What is required: Please filter the data below down to the lines holding the string "pharo".
##### Task input
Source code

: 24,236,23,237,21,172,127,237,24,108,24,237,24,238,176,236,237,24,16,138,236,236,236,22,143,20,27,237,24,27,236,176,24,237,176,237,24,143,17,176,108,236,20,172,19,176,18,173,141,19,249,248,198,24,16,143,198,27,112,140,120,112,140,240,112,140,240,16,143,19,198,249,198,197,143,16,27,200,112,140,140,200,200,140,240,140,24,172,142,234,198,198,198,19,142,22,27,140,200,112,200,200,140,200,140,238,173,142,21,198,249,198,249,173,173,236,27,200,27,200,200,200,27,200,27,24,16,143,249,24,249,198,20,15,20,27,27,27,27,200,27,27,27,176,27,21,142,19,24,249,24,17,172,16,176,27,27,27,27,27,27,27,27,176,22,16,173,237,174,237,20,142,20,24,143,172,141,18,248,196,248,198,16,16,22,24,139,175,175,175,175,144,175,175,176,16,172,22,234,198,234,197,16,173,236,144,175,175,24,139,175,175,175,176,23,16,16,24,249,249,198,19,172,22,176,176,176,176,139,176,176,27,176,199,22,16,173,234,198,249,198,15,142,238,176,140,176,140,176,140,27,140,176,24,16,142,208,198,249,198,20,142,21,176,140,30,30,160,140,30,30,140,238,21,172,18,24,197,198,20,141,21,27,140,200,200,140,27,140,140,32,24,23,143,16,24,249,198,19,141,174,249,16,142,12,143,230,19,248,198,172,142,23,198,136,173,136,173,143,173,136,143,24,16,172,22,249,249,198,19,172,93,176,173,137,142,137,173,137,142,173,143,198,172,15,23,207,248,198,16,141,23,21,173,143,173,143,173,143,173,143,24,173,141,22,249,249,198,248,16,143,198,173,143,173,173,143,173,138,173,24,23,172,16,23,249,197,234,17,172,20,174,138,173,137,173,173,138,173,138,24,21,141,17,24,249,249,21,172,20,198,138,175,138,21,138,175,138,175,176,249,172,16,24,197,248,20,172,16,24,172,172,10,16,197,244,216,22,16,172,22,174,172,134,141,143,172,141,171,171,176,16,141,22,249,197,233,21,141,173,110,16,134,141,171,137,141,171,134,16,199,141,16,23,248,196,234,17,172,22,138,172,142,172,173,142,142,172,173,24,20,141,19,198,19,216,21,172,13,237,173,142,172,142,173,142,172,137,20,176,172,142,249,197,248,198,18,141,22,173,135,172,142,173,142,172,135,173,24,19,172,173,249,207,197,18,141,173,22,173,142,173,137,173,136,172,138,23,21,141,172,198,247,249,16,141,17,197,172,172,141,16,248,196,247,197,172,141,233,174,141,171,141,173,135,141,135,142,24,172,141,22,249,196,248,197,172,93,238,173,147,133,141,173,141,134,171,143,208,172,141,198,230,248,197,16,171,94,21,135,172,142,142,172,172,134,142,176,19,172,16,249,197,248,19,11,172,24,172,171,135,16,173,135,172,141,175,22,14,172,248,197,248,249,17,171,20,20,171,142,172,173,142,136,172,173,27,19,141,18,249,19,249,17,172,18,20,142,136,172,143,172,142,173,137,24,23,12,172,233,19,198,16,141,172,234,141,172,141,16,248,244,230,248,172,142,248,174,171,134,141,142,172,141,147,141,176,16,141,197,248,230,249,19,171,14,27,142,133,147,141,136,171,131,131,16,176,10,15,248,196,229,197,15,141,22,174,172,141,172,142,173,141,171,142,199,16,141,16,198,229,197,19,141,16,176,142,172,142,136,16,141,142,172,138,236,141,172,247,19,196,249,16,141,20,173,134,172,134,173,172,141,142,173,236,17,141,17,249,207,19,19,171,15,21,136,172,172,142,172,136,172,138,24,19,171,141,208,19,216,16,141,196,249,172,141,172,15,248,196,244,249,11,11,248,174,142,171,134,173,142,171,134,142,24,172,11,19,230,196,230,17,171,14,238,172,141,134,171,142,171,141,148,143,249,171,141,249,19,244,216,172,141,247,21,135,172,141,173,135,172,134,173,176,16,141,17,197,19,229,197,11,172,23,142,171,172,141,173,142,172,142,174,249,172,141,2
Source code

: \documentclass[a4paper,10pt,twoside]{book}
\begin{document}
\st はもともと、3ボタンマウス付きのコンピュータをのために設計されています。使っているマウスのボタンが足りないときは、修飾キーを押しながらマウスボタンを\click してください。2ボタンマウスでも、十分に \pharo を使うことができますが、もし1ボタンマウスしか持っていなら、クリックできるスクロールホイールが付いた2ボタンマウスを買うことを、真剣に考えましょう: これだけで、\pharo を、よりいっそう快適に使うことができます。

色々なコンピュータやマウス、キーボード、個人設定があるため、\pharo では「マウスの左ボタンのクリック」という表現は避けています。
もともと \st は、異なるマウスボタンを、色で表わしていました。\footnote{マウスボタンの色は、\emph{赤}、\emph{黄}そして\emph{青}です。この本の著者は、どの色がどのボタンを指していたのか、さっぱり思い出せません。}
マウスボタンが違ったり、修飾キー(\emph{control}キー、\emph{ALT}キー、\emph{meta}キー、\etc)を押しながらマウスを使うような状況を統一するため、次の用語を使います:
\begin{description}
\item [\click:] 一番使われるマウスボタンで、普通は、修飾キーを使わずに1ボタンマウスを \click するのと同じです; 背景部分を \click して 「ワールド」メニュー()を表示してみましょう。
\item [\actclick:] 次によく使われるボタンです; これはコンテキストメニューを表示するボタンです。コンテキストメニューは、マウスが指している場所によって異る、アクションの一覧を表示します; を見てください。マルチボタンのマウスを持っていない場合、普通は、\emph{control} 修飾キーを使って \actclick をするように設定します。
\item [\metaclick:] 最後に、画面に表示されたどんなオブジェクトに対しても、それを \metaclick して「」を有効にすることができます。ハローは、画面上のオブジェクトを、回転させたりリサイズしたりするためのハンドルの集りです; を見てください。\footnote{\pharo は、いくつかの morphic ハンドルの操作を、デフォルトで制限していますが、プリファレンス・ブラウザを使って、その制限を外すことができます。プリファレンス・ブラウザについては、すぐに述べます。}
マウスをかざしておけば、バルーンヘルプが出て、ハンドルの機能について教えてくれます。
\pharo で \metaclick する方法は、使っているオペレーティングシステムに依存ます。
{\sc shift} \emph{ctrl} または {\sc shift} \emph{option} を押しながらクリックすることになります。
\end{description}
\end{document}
##########
Solution to this task:
\st はもともと、3ボタンマウス付きのコンピュータをのために設計されています。使っているマウスのボタンが足りないときは、修飾キーを押しながらマウスボタンを\click してください。2ボタンマウスでも、十分に \pharo を使うことができますが、もし1ボタンマウスしか持っていなら、クリックできるスクロールホイールが付いた2ボタンマウスを買うことを、真剣に考えましょう: これだけで、\pharo を、よりいっそう快適に使うことができます。
色々なコンピュータやマウス、キーボード、個人設定があるため、\pharo では「マウスの左ボタンのクリック」という表現は避けています。
\item [\metaclick:] 最後に、画面に表示されたどんなオブジェクトに対しても、それを \metaclick して「」を有効にすることができます。ハローは、画面上のオブジェクトを、回転させたりリサイズしたりするためのハンドルの集りです; を見てください。\footnote{\pharo は、いくつかの morphic ハンドルの操作を、デフォルトで制限していますが、プリファレンス・ブラウザを使って、その制限を外すことができます。プリファレンス・ブラウザについては、すぐに述べます。}
\pharo で \metaclick する方法は、使っているオペレーティングシステムに依存ます。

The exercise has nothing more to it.